PostgreSQL partition hierarchy design for centralized logging

partitioningpostgresql

I am looking into setting up logging from all of my servers into a centralized postgresql database. It makes sense to be able to drop logs by date or by host, so I'd like to set it up with partitioning, but a multi-layer partition:host-service inherits service, host-service-yyyymm inherits host-service.

I've worked out an example scheme for a specific service (php errors in this case) and am looking for some PostgreSQL experts to critique it for obvious performance bottlenecks.

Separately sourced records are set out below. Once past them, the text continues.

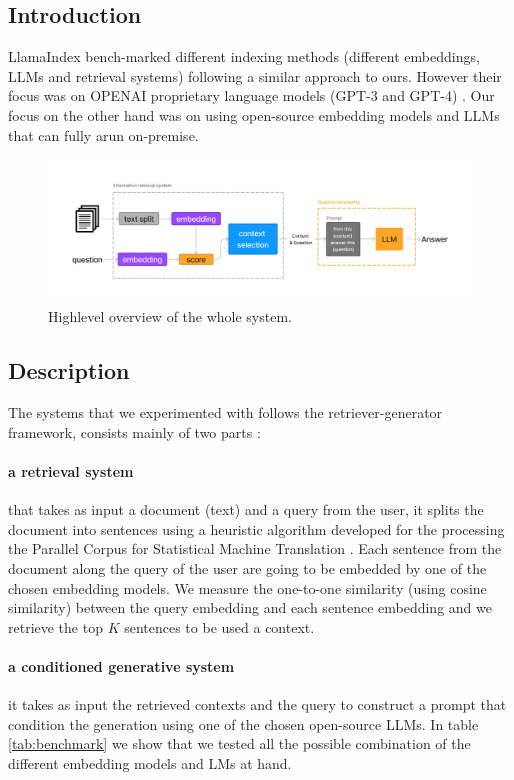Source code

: \documentclass[a4paper,12pt]{article}
\begin{document}
\subsection{Introduction}
LlamaIndex \cite{Liu_LlamaIndex_2022} bench-marked different indexing methods (different embeddings, LLMs and retrieval systems) following a similar approach to ours. However their focus was on OPENAI proprietary language models (GPT-3 and GPT-4) \cite{gpt3, gpt4}.
Our focus on the other hand was on using open-source embedding models and LLMs that can fully arun on-premise.

\begin{figure}[htbp]
\centering
\includegraphics[width=.9\linewidth]{figures/full.png}
\caption{Highlevel overview of the whole system.}
\label{fig:overview}
\end{figure}

\subsection{Description}
The systems that we experimented with follows the retriever-generator framework, consists mainly of two parts : 

\paragraph{a retrieval system} that takes as input a document (text) and a query from the user, it splits the document into sentences using a heuristic algorithm developed for the processing the Parallel Corpus for Statistical Machine Translation \cite{europarl}. Each sentence from the document along the query of the user are going to be embedded by one of the chosen embedding models. We measure the one-to-one similarity (using cosine similarity) between the query embedding and each sentence embedding and we retrieve the top $K$ sentences to be used a context.

\paragraph{a conditioned generative system} it takes as input the retrieved contexts and the query to construct a prompt that condition the generation using one of the chosen open-source LLMs.
In table \ref{tab:benchmark} we show that we tested all the possible combination of the different embedding models and LMs at hand.
\end{document}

// SET UP MASTER PHP LOG TABLE //
CREATE TABLE php (
 log_id     int not null,
 host       char(5),    
 logdate     date not null,
 message        text
);

// SET UP HOST-SPECIFIC 'PARTITIONS' //
CREATE TABLE host1_php (
 CHECK ( host = 'host1' )
) INHERITS (php);

CREATE TABLE host2_php (
 CHECK ( host = 'host2' )
) INHERITS (php);

// SET UP HOST-SPECIFIC TIME 'PARTITIONS' //
CREATE TABLE host1_php_2011m12 (
 CHECK ( logdate >= DATE '2011-12-01' AND logdate < DATE '2012-01-01' )
) INHERITS (host1_php);

CREATE TABLE host1_php_2012m01 (
 CHECK ( logdate >= DATE '2012-01-01' AND logdate < DATE '2012-02-01' )
) INHERITS (host1_php);

CREATE TABLE host2_php_2011m12 (
 CHECK ( logdate >= DATE '2011-12-01' AND logdate < DATE '2012-01-01' )
) INHERITS (host2_php);

CREATE TABLE host2_php_2012m01 (
 CHECK ( logdate >= DATE '2012-01-01' AND logdate < DATE '2012-02-01' )
) INHERITS (host2_php);

CREATE INDEX host1_php_2011m12_logdate ON host1_php_2011m12 (logdate);
CREATE INDEX host1_php_2012m01_logdate ON host1_php_2012m01 (logdate);
CREATE INDEX host2_php_2011m12_logdate ON host2_php_2011m12 (logdate);
CREATE INDEX host2_php_2012m01_logdate ON host2_php_2012m01 (logdate);

I'll also be adding services such as apache access/errors.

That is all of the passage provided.